Rendered images with source text
------------------------------------------------------------
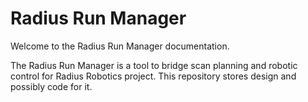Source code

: # Radius Run Manager

Welcome to the Radius Run Manager documentation.

The Radius Run Manager is a tool to bridge scan planning and robotic control for Radius Robotics project. This repository stores design and possibly code for it.
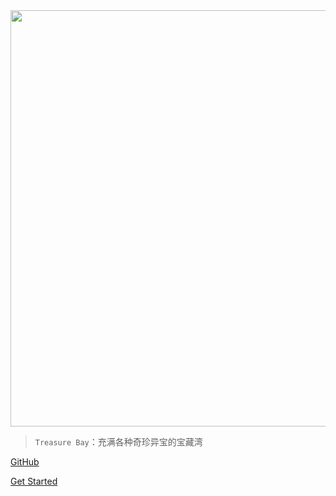 
<!-- <img src="_media/treasure-bay.jpg"  width="666" /> -->
<img src="http://blogsource.chenkaikai.com/uploads/2020/02/treasure-bay.jpg" width="666">

> `Treasure Bay`：充满各种奇珍异宝的宝藏湾

[GitHub](https://github.com/goldenJet/TSBay)

[Get Started](#Introduction)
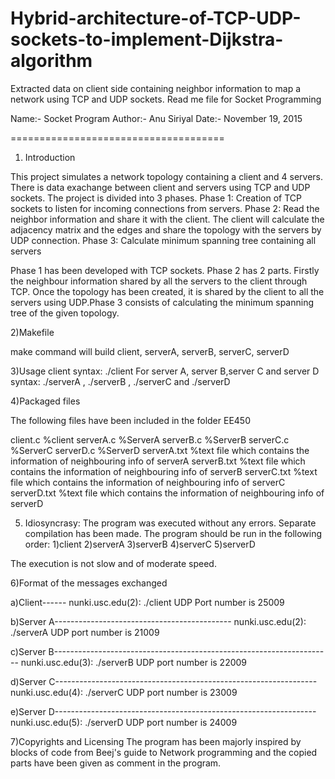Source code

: # Hybrid-architecture-of-TCP-UDP-sockets-to-implement-Dijkstra-algorithm
Extracted data on client side containing neighbor information to map a network using TCP and UDP sockets.
Read me file for Socket Programming


Name:-        Socket Program
Author:-      Anu Siriyal
Date:-         November 19, 2015



=====================================
1) Introduction

This project simulates a network topology containing a client and 4 servers. There is data exachange between client and servers using TCP and UDP sockets. The project is divided into 3 phases.
Phase 1: Creation of TCP sockets to listen for incoming connections from servers.
Phase 2: Read the neighbor information and share it with the client. The client will calculate the adjacency matrix and the edges and share the topology with the servers by UDP connection.
Phase 3: Calculate minimum spanning tree containing all servers

Phase 1 has been developed with TCP sockets. Phase 2 has 2 parts. Firstly the neighbour information shared by all the servers to the client through TCP. Once the topology has been created, it is shared by the client to all the servers using UDP.Phase 3 consists of calculating the minimum spanning tree of the given topology.

2)Makefile

make command will build client, serverA, serverB, serverC, serverD

3)Usage
client 
syntax: ./client
For server A, server B,server C and server D
syntax: ./serverA , ./serverB , ./serverC and ./serverD

4)Packaged files

The following files have been included in the folder EE450

client.c  			  %client
serverA.c             %ServerA
serverB.c             %ServerB
serverC.c             %ServerC
serverD.c             %ServerD
serverA.txt           %text file which contains the information of neighbouring info of serverA
serverB.txt           %text file which contains the information of neighbouring info of serverB
serverC.txt           %text file which contains the information of neighbouring info of serverC
serverD.txt           %text file which contains the information of neighbouring info of serverD




5) Idiosyncrasy: 
The program was executed without any errors.
Separate compilation has been made.
The program should be run in the following order:
1)client
2)serverA
3)serverB
4)serverC
5)serverD

The execution is not slow and of moderate speed.



6)Format of the messages exchanged

a)Client------
nunki.usc.edu(2): ./client
UDP Port number is 25009

b)Server A--------------------------------------------
nunki.usc.edu(2): ./serverA
UDP port number is 21009

c)Server B---------------------------------------------------------------------
nunki.usc.edu(3): ./serverB
UDP port number is 22009

d)Server C-----------------------------------------------------------------
nunki.usc.edu(4): ./serverC
UDP port number is 23009

e)Server D-----------------------------------------------------------------
nunki.usc.edu(5): ./serverD
UDP port number is 24009

7)Copyrights and Licensing
The program has been majorly inspired by blocks of code from Beej's guide to Network programming and the copied parts have been given as comment in the program.
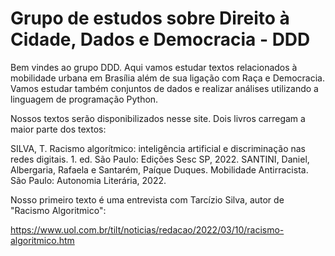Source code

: # Grupo de estudos sobre Direito à Cidade, Dados e Democracia - DDD

Bem vindes ao grupo DDD. Aqui vamos estudar textos relacionados à mobilidade urbana em Brasília além de sua ligação com Raça e Democracia. Vamos estudar também conjuntos de dados e realizar análises utilizando a linguagem de programação Python.

Nossos textos serão disponibilizados nesse site. Dois livros carregam a maior parte dos textos:

SILVA, T. Racismo algorítmico: inteligência artificial e discriminação nas redes digitais. 1. ed. São Paulo: Edições Sesc SP, 2022.
SANTINI, Daniel, Albergaria, Rafaela e Santarém, Paíque Duques. Mobilidade Antirracista. São Paulo: Autonomia Literária, 2022.

Nosso primeiro texto é uma entrevista com Tarcízio Silva, autor de "Racismo Algoritmico":

https://www.uol.com.br/tilt/noticias/redacao/2022/03/10/racismo-algoritmico.htm 

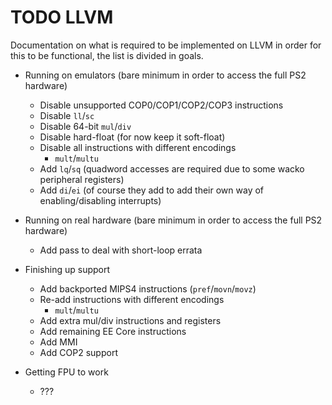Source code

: # TODO LLVM
Documentation on what is required to be implemented on LLVM in order for this to be functional, the list is divided in goals.

- Running on emulators (bare minimum in order to access the full PS2 hardware)
  - Disable unsupported COP0/COP1/COP2/COP3 instructions
  - Disable `ll`/`sc`
  - Disable 64-bit `mul`/`div`
  - Disable hard-float (for now keep it soft-float)
  - Disable all instructions with different encodings
    - `mult`/`multu`
  - Add `lq`/`sq` (quadword accesses are required due to some wacko peripheral registers)
  - Add `di`/`ei` (of course they add to add their own way of enabling/disabling interrupts)
  
- Running on real hardware (bare minimum in order to access the full PS2 hardware)
  - Add pass to deal with short-loop errata

- Finishing up support
  - Add backported MIPS4 instructions (`pref`/`movn`/`movz`)
  - Re-add instructions with different encodings
    - `mult`/`multu`
  - Add extra mul/div instructions and registers
  - Add remaining EE Core instructions
  - Add MMI
  - Add COP2 support

- Getting FPU to work
  - ???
------------------------------------------------------------
> [Your instructions]: For this exercise, transcribe the data above line by line, exactly, with pictures omitted.

> [Written response]:
Source code

: # Radius Run Manager

Welcome to the Radius Run Manager documentation.

The Radius Run Manager is a tool to bridge scan planning and robotic control for Radius Robotics project. This repository stores design and possibly code for it.
<!-- <img src="_media/treasure-bay.jpg"  width="666" /> -->
<img src="http://blogsource.chenkaikai.com/uploads/2020/02/treasure-bay.jpg" width="666">

> `Treasure Bay`：充满各种奇珍异宝的宝藏湾

[GitHub](https://github.com/goldenJet/TSBay)

[Get Started](#Introduction)
Source code

: # Hybrid-architecture-of-TCP-UDP-sockets-to-implement-Dijkstra-algorithm
Extracted data on client side containing neighbor information to map a network using TCP and UDP sockets.
Read me file for Socket Programming


Name:-        Socket Program
Author:-      Anu Siriyal
Date:-         November 19, 2015



=====================================
1) Introduction

This project simulates a network topology containing a client and 4 servers. There is data exachange between client and servers using TCP and UDP sockets. The project is divided into 3 phases.
Phase 1: Creation of TCP sockets to listen for incoming connections from servers.
Phase 2: Read the neighbor information and share it with the client. The client will calculate the adjacency matrix and the edges and share the topology with the servers by UDP connection.
Phase 3: Calculate minimum spanning tree containing all servers

Phase 1 has been developed with TCP sockets. Phase 2 has 2 parts. Firstly the neighbour information shared by all the servers to the client through TCP. Once the topology has been created, it is shared by the client to all the servers using UDP.Phase 3 consists of calculating the minimum spanning tree of the given topology.

2)Makefile

make command will build client, serverA, serverB, serverC, serverD

3)Usage
client 
syntax: ./client
For server A, server B,server C and server D
syntax: ./serverA , ./serverB , ./serverC and ./serverD

4)Packaged files

The following files have been included in the folder EE450

client.c  			  %client
serverA.c             %ServerA
serverB.c             %ServerB
serverC.c             %ServerC
serverD.c             %ServerD
serverA.txt           %text file which contains the information of neighbouring info of serverA
serverB.txt           %text file which contains the information of neighbouring info of serverB
serverC.txt           %text file which contains the information of neighbouring info of serverC
serverD.txt           %text file which contains the information of neighbouring info of serverD




5) Idiosyncrasy: 
The program was executed without any errors.
Separate compilation has been made.
The program should be run in the following order:
1)client
2)serverA
3)serverB
4)serverC
5)serverD

The execution is not slow and of moderate speed.



6)Format of the messages exchanged

a)Client------
nunki.usc.edu(2): ./client
UDP Port number is 25009

b)Server A--------------------------------------------
nunki.usc.edu(2): ./serverA
UDP port number is 21009

c)Server B---------------------------------------------------------------------
nunki.usc.edu(3): ./serverB
UDP port number is 22009

d)Server C-----------------------------------------------------------------
nunki.usc.edu(4): ./serverC
UDP port number is 23009

e)Server D-----------------------------------------------------------------
nunki.usc.edu(5): ./serverD
UDP port number is 24009

7)Copyrights and Licensing
The program has been majorly inspired by blocks of code from Beej's guide to Network programming and the copied parts have been given as comment in the program.
Source code

: # Grupo de estudos sobre Direito à Cidade, Dados e Democracia - DDD

Bem vindes ao grupo DDD. Aqui vamos estudar textos relacionados à mobilidade urbana em Brasília além de sua ligação com Raça e Democracia. Vamos estudar também conjuntos de dados e realizar análises utilizando a linguagem de programação Python.

Nossos textos serão disponibilizados nesse site. Dois livros carregam a maior parte dos textos:

SILVA, T. Racismo algorítmico: inteligência artificial e discriminação nas redes digitais. 1. ed. São Paulo: Edições Sesc SP, 2022.
SANTINI, Daniel, Albergaria, Rafaela e Santarém, Paíque Duques. Mobilidade Antirracista. São Paulo: Autonomia Literária, 2022.

Nosso primeiro texto é uma entrevista com Tarcízio Silva, autor de "Racismo Algoritmico":

https://www.uol.com.br/tilt/noticias/redacao/2022/03/10/racismo-algoritmico.htm 

Source code

: # TODO LLVM
Documentation on what is required to be implemented on LLVM in order for this to be functional, the list is divided in goals.

- Running on emulators (bare minimum in order to access the full PS2 hardware)
  - Disable unsupported COP0/COP1/COP2/COP3 instructions
  - Disable `ll`/`sc`
  - Disable 64-bit `mul`/`div`
  - Disable hard-float (for now keep it soft-float)
  - Disable all instructions with different encodings
    - `mult`/`multu`
  - Add `lq`/`sq` (quadword accesses are required due to some wacko peripheral registers)
  - Add `di`/`ei` (of course they add to add their own way of enabling/disabling interrupts)
  
- Running on real hardware (bare minimum in order to access the full PS2 hardware)
  - Add pass to deal with short-loop errata

- Finishing up support
  - Add backported MIPS4 instructions (`pref`/`movn`/`movz`)
  - Re-add instructions with different encodings
    - `mult`/`multu`
  - Add extra mul/div instructions and registers
  - Add remaining EE Core instructions
  - Add MMI
  - Add COP2 support

- Getting FPU to work
  - ???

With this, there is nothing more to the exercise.